Friant-class cruiser

Friant in port, date unknown
Class overview
NameFriant class
Builders
Operators French Navy
Preceded byAlger
Succeeded byLinois class
Built1891–1896
In commission1895–1920
Completed3
Retired3
General characteristics
TypeProtected cruiser
Displacement3,771 t (3,711 long tons; 4,157 short tons)
Length97.5 m (319 ft 11 in) loa
Beam13.24 m (43 ft 5 in)
Draft5.84 m (19 ft 2 in)
Installed power
Propulsion
Speed18.5 knots (34.3 km/h; 21.3 mph)
Range6,000 nmi (11,000 km; 6,900 mi) at 10 kn (19 km/h; 12 mph)
Complement331
Armament
Armor

The Friant class comprised three protected cruisers of the French Navy built in the early 1890s; the three ships were Friant, Bugeaud, and Chasseloup-Laubat. They were ordered as part of a naval construction program directed at France's rivals, Italy and Germany, particularly after Italy made progress in modernizing its own fleet. The plan was also intended to remedy a deficiency in cruisers that had been revealed during training exercises in the 1880s. As such, the Friant-class cruisers were intended to operate as fleet scouts and in the French colonial empire. The ships were armed with a main battery of six 164 mm (6.5 in) guns supported by four 100 mm (3.9 in) guns and they had a top speed of 18.7 knots (34.6 km/h; 21.5 mph).

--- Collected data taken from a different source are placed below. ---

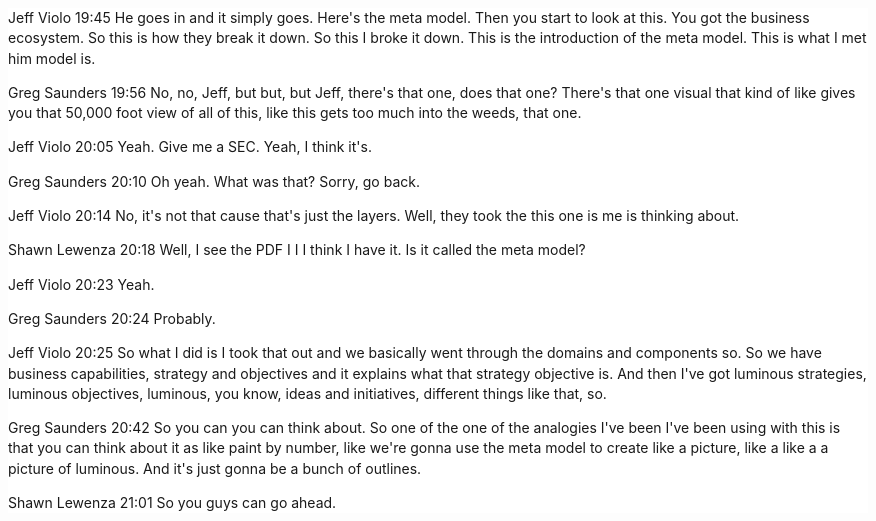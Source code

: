 Jeff Violo   19:45
He goes in and it simply goes.
Here's the meta model.
Then you start to look at this.
You got the business ecosystem.
So this is how they break it down.
So this I broke it down.
This is the introduction of the meta model.
This is what I met him model is.

Greg Saunders   19:56
No, no, Jeff, but but, but Jeff, there's that one, does that one?
There's that one visual that kind of like gives you that 50,000 foot view of all of this, like this gets too much into the weeds, that one.

Jeff Violo   20:05
Yeah.
Give me a SEC.
Yeah, I think it's.

Greg Saunders   20:10
Oh yeah.
What was that?
Sorry, go back.

Jeff Violo   20:14
No, it's not that cause that's just the layers.
Well, they took the this one is me is thinking about.

Shawn Lewenza   20:18
Well, I see the PDF I I I think I have it.
Is it called the meta model?

Jeff Violo   20:23
Yeah.

Greg Saunders   20:24
Probably.

Jeff Violo   20:25
So what I did is I took that out and we basically went through the domains and components so.
So we have business capabilities, strategy and objectives and it explains what that strategy objective is.
And then I've got luminous strategies, luminous objectives, luminous, you know, ideas and initiatives, different things like that, so.

Greg Saunders   20:42
So you can you can think about.
So one of the one of the analogies I've been I've been using with this is that you can think about it as like paint by number, like we're gonna use the meta model to create like a picture, like a like a a picture of luminous.
And it's just gonna be a bunch of outlines.

Shawn Lewenza   21:01
So you guys can go ahead.
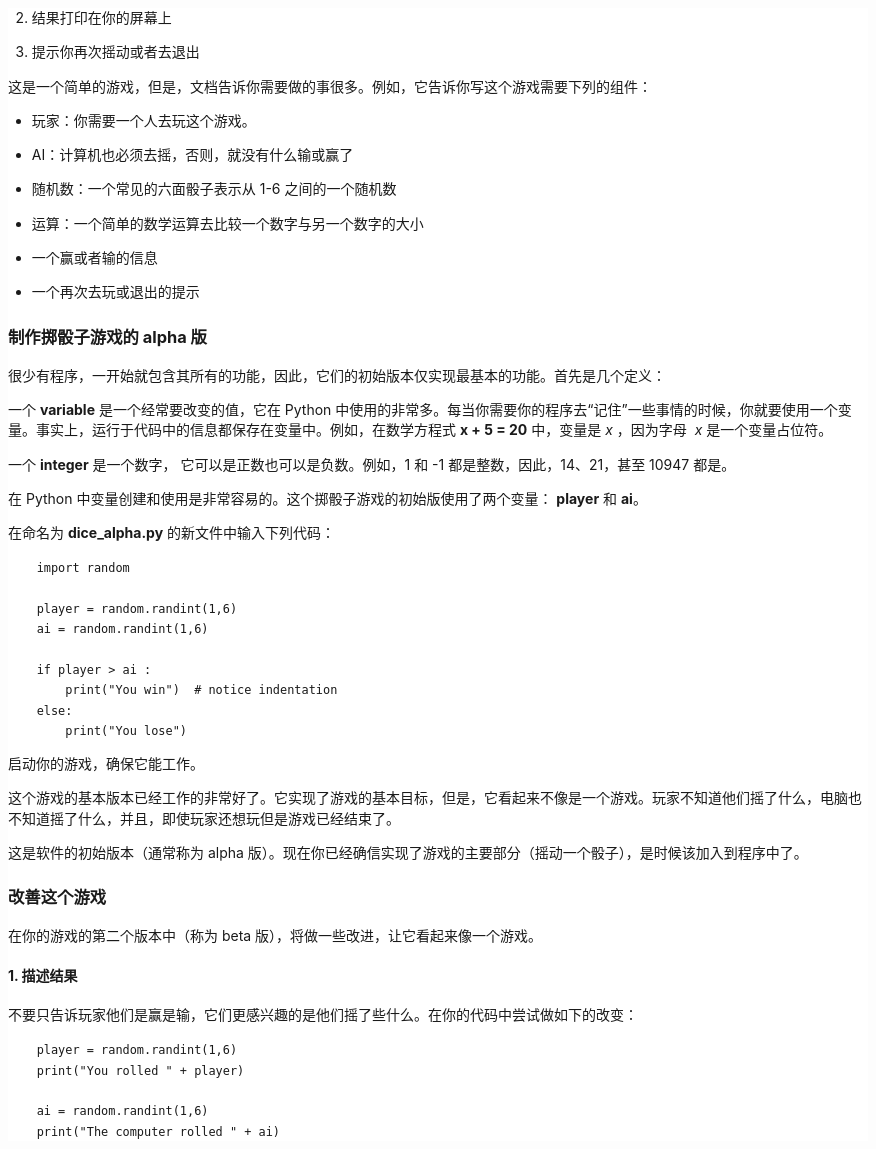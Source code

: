 2.  结果打印在你的屏幕上

3.  提示你再次摇动或者去退出

这是一个简单的游戏，但是，文档告诉你需要做的事很多。例如，它告诉你写这个游戏需要下列的组件：

*   玩家：你需要一个人去玩这个游戏。

*   AI：计算机也必须去摇，否则，就没有什么输或赢了

*   随机数：一个常见的六面骰子表示从 1-6 之间的一个随机数

*   运算：一个简单的数学运算去比较一个数字与另一个数字的大小

*   一个赢或者输的信息

*   一个再次去玩或退出的提示

### 制作掷骰子游戏的 alpha 版

很少有程序，一开始就包含其所有的功能，因此，它们的初始版本仅实现最基本的功能。首先是几个定义：

一个 **variable** 是一个经常要改变的值，它在 Python 中使用的非常多。每当你需要你的程序去“记住”一些事情的时候，你就要使用一个变量。事实上，运行于代码中的信息都保存在变量中。例如，在数学方程式 **x + 5 = 20** 中，变量是 _x_ ，因为字母  _x_ 是一个变量占位符。

一个 **integer** 是一个数字， 它可以是正数也可以是负数。例如，1 和 -1 都是整数，因此，14、21，甚至 10947 都是。

在 Python 中变量创建和使用是非常容易的。这个掷骰子游戏的初始版使用了两个变量： **player** 和 **ai**。

在命名为 **dice_alpha.py** 的新文件中输入下列代码：

```
    import random

    player = random.randint(1,6)
    ai = random.randint(1,6)

    if player > ai :
        print("You win")  # notice indentation
    else:
        print("You lose")
```

启动你的游戏，确保它能工作。

这个游戏的基本版本已经工作的非常好了。它实现了游戏的基本目标，但是，它看起来不像是一个游戏。玩家不知道他们摇了什么，电脑也不知道摇了什么，并且，即使玩家还想玩但是游戏已经结束了。

这是软件的初始版本（通常称为 alpha 版）。现在你已经确信实现了游戏的主要部分（摇动一个骰子），是时候该加入到程序中了。

### 改善这个游戏

在你的游戏的第二个版本中（称为 beta 版），将做一些改进，让它看起来像一个游戏。

#### 1\. 描述结果

不要只告诉玩家他们是赢是输，它们更感兴趣的是他们摇了些什么。在你的代码中尝试做如下的改变：

```
    player = random.randint(1,6)
    print("You rolled " + player)

    ai = random.randint(1,6)
    print("The computer rolled " + ai)
```
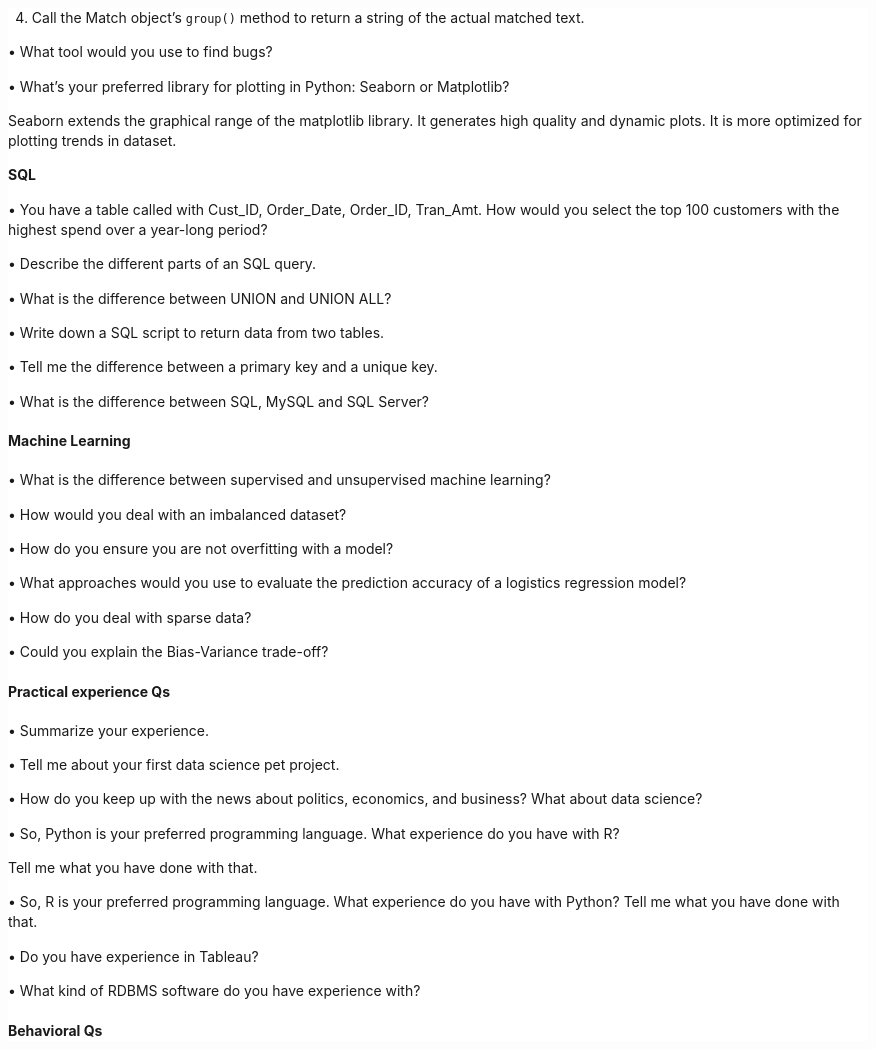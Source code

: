 4. Call the Match object’s `group()` method to return a string of the actual matched text.

• What tool would you use to find bugs?

• What’s your preferred library for plotting in Python: Seaborn or Matplotlib?

Seaborn extends the graphical range of the matplotlib library. 
It generates high quality and dynamic plots.
It is more optimized for plotting trends in dataset.

**SQL**

• You have a table called with Cust_ID, Order_Date, Order_ID, Tran_Amt. How would
you select the top 100 customers with the highest spend over a year-long period?

• Describe the different parts of an SQL query.

• What is the difference between UNION and UNION ALL?

• Write down a SQL script to return data from two tables.

• Tell me the difference between a primary key and a unique key.

• What is the difference between SQL, MySQL and SQL Server?

#### Machine Learning

• What is the difference between supervised and unsupervised machine learning?

• How would you deal with an imbalanced dataset?

• How do you ensure you are not overfitting with a model?

• What approaches would you use to evaluate the prediction accuracy of a logistics regression model?

• How do you deal with sparse data?

• Could you explain the Bias-Variance trade-off?

#### Practical experience Qs

• Summarize your experience.

• Tell me about your first data science pet project.

• How do you keep up with the news about politics, economics, and business? What about
data science?

• So, Python is your preferred programming language. What experience do you have with R?

Tell me what you have done with that.

• So, R is your preferred programming language. What experience do you have with Python? Tell me what you have done with that.

• Do you have experience in Tableau?

• What kind of RDBMS software do you have experience with?

#### Behavioral Qs
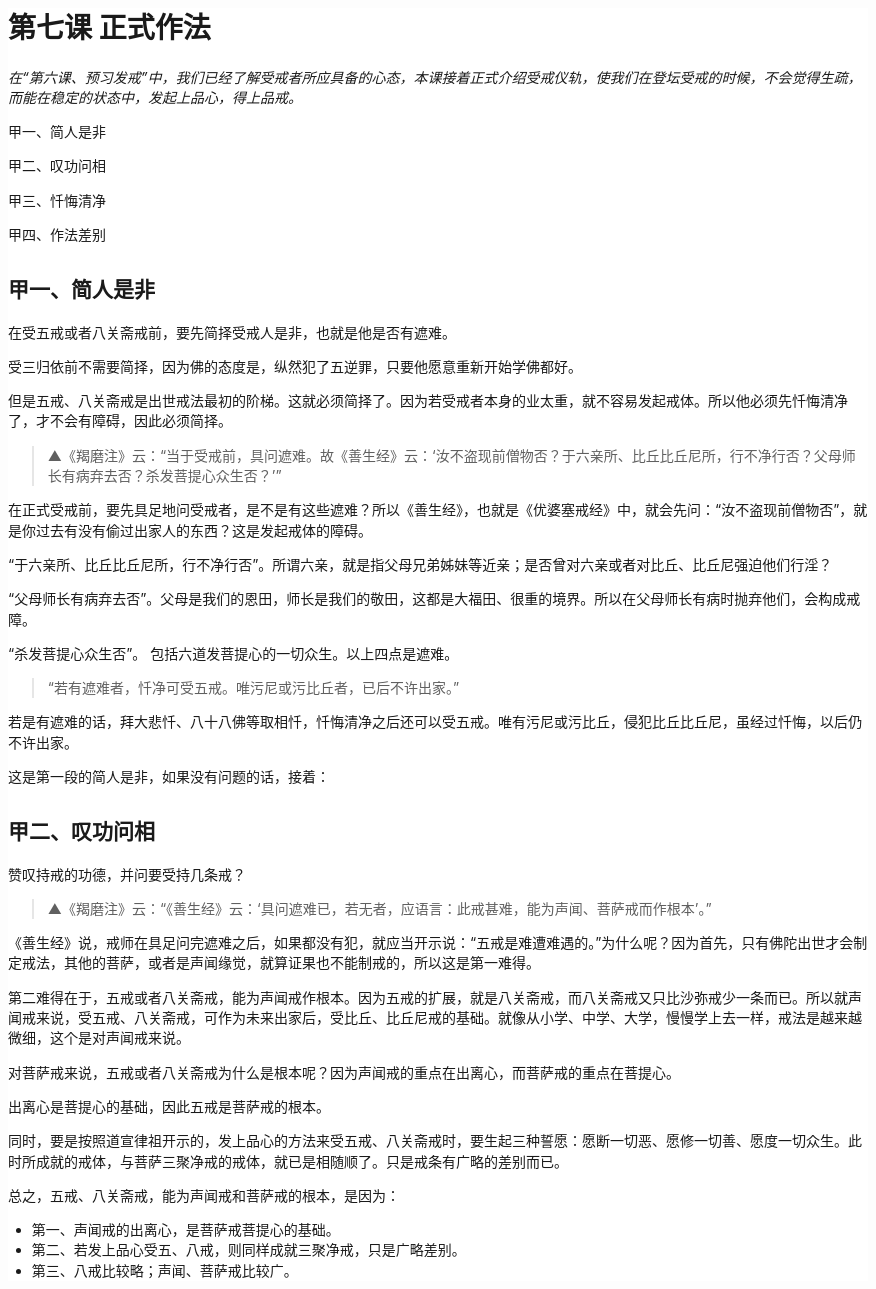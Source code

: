 # 第七课 正式作法

*在“第六课、预习发戒”中，我们已经了解受戒者所应具备的心态，本课接着正式介绍受戒仪轨，使我们在登坛受戒的时候，不会觉得生疏，而能在稳定的状态中，发起上品心，得上品戒。*

甲一、简人是非

甲二、叹功问相

甲三、忏悔清净

甲四、作法差别

## 甲一、简人是非

在受五戒或者八关斋戒前，要先简择受戒人是非，也就是他是否有遮难。

受三归依前不需要简择，因为佛的态度是，纵然犯了五逆罪，只要他愿意重新开始学佛都好。

但是五戒、八关斋戒是出世戒法最初的阶梯。这就必须简择了。因为若受戒者本身的业太重，就不容易发起戒体。所以他必须先忏悔清净了，才不会有障碍，因此必须简择。

> ▲《羯磨注》云：“当于受戒前，具问遮难。故《善生经》云：‘汝不盗现前僧物否？于六亲所、比丘比丘尼所，行不净行否？父母师长有病弃去否？杀发菩提心众生否？’”

在正式受戒前，要先具足地问受戒者，是不是有这些遮难？所以《善生经》，也就是《优婆塞戒经》中，就会先问：“汝不盗现前僧物否”，就是你过去有没有偷过出家人的东西？这是发起戒体的障碍。

“于六亲所、比丘比丘尼所，行不净行否”。所谓六亲，就是指父母兄弟姊妹等近亲；是否曾对六亲或者对比丘、比丘尼强迫他们行淫？

“父母师长有病弃去否”。父母是我们的恩田，师长是我们的敬田，这都是大福田、很重的境界。所以在父母师长有病时抛弃他们，会构成戒障。

“杀发菩提心众生否”。 包括六道发菩提心的一切众生。以上四点是遮难。

> “若有遮难者，忏净可受五戒。唯污尼或污比丘者，已后不许出家。”

若是有遮难的话，拜大悲忏、八十八佛等取相忏，忏悔清净之后还可以受五戒。唯有污尼或污比丘，侵犯比丘比丘尼，虽经过忏悔，以后仍不许出家。

这是第一段的简人是非，如果没有问题的话，接着：

## 甲二、叹功问相

赞叹持戒的功德，并问要受持几条戒？

> ▲《羯磨注》云：“《善生经》云：‘具问遮难已，若无者，应语言：此戒甚难，能为声闻、菩萨戒而作根本’。”

《善生经》说，戒师在具足问完遮难之后，如果都没有犯，就应当开示说：“五戒是难遭难遇的。”为什么呢？因为首先，只有佛陀出世才会制定戒法，其他的菩萨，或者是声闻缘觉，就算证果也不能制戒的，所以这是第一难得。

第二难得在于，五戒或者八关斋戒，能为声闻戒作根本。因为五戒的扩展，就是八关斋戒，而八关斋戒又只比沙弥戒少一条而已。所以就声闻戒来说，受五戒、八关斋戒，可作为未来出家后，受比丘、比丘尼戒的基础。就像从小学、中学、大学，慢慢学上去一样，戒法是越来越微细，这个是对声闻戒来说。

对菩萨戒来说，五戒或者八关斋戒为什么是根本呢？因为声闻戒的重点在出离心，而菩萨戒的重点在菩提心。

出离心是菩提心的基础，因此五戒是菩萨戒的根本。

同时，要是按照道宣律祖开示的，发上品心的方法来受五戒、八关斋戒时，要生起三种誓愿：愿断一切恶、愿修一切善、愿度一切众生。此时所成就的戒体，与菩萨三聚净戒的戒体，就已是相随顺了。只是戒条有广略的差别而已。

总之，五戒、八关斋戒，能为声闻戒和菩萨戒的根本，是因为：

- 第一、声闻戒的出离心，是菩萨戒菩提心的基础。
- 第二、若发上品心受五、八戒，则同样成就三聚净戒，只是广略差别。
- 第三、八戒比较略；声闻、菩萨戒比较广。
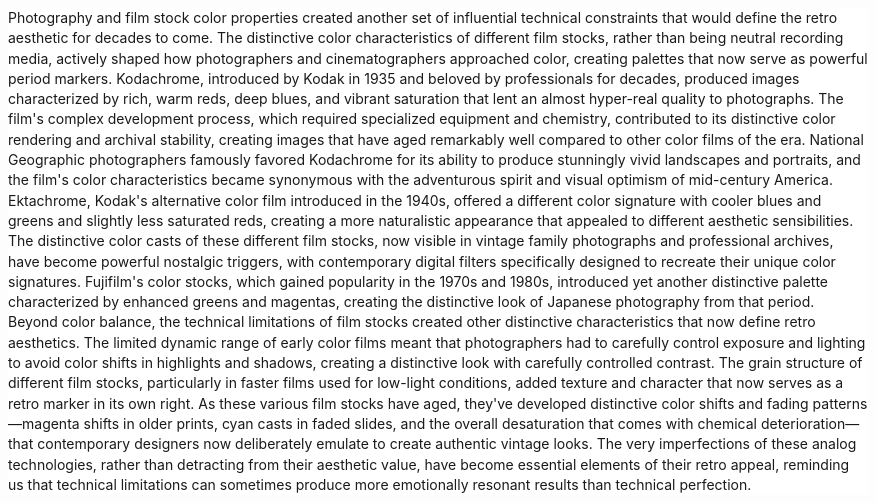 Photography and film stock color properties created another set of influential technical constraints that would define the retro aesthetic for decades to come. The distinctive color characteristics of different film stocks, rather than being neutral recording media, actively shaped how photographers and cinematographers approached color, creating palettes that now serve as powerful period markers. Kodachrome, introduced by Kodak in 1935 and beloved by professionals for decades, produced images characterized by rich, warm reds, deep blues, and vibrant saturation that lent an almost hyper-real quality to photographs. The film's complex development process, which required specialized equipment and chemistry, contributed to its distinctive color rendering and archival stability, creating images that have aged remarkably well compared to other color films of the era. National Geographic photographers famously favored Kodachrome for its ability to produce stunningly vivid landscapes and portraits, and the film's color characteristics became synonymous with the adventurous spirit and visual optimism of mid-century America. Ektachrome, Kodak's alternative color film introduced in the 1940s, offered a different color signature with cooler blues and greens and slightly less saturated reds, creating a more naturalistic appearance that appealed to different aesthetic sensibilities. The distinctive color casts of these different film stocks, now visible in vintage family photographs and professional archives, have become powerful nostalgic triggers, with contemporary digital filters specifically designed to recreate their unique color signatures. Fujifilm's color stocks, which gained popularity in the 1970s and 1980s, introduced yet another distinctive palette characterized by enhanced greens and magentas, creating the distinctive look of Japanese photography from that period. Beyond color balance, the technical limitations of film stocks created other distinctive characteristics that now define retro aesthetics. The limited dynamic range of early color films meant that photographers had to carefully control exposure and lighting to avoid color shifts in highlights and shadows, creating a distinctive look with carefully controlled contrast. The grain structure of different film stocks, particularly in faster films used for low-light conditions, added texture and character that now serves as a retro marker in its own right. As these various film stocks have aged, they've developed distinctive color shifts and fading patterns—magenta shifts in older prints, cyan casts in faded slides, and the overall desaturation that comes with chemical deterioration—that contemporary designers now deliberately emulate to create authentic vintage looks. The very imperfections of these analog technologies, rather than detracting from their aesthetic value, have become essential elements of their retro appeal, reminding us that technical limitations can sometimes produce more emotionally resonant results than technical perfection.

Friant and Chasseloup-Laubaut initially served with the Northern Squadron, while Bugeaud operated in the cruiser force of the Mediterranean Squadron, France's main battle fleet. Bugeaud became the flagship of the Levant Division in 1898, which operated as part of the International Squadron that intervened in the Cretan Revolt of 1897–1898. All three members of the class were sent to East Asia in response to the Boxer Uprising in Qing China by 1901, and they remained in the region through the mid-1900s. Bugeaud was badly worn out by her time in the Far East, and she was sold for scrap in 1907. That year, Chasseloup-Laubat visited the United States during the Jamestown Exposition.

Chasseloup-Laubat was reduced to a storage hulk in 1911, but Friant remained in active service through the start of World War I in August 1914. She operated with cruiser squadrons patrolling for German commerce raiders early in the war and was later sent to patrol the formerly-German colony of Kamerun. Chasseloup-Laubat was converted into a distilling ship to support the main French fleet at Corfu while Friant ended the war having been rebuilt into a repair ship. The latter vessel was sold for scrap in 1920, while Chasseloup-Laubat ultimately foundered in 1926 after having been abandoned in the bay of Nouadhibou, French Mauritania.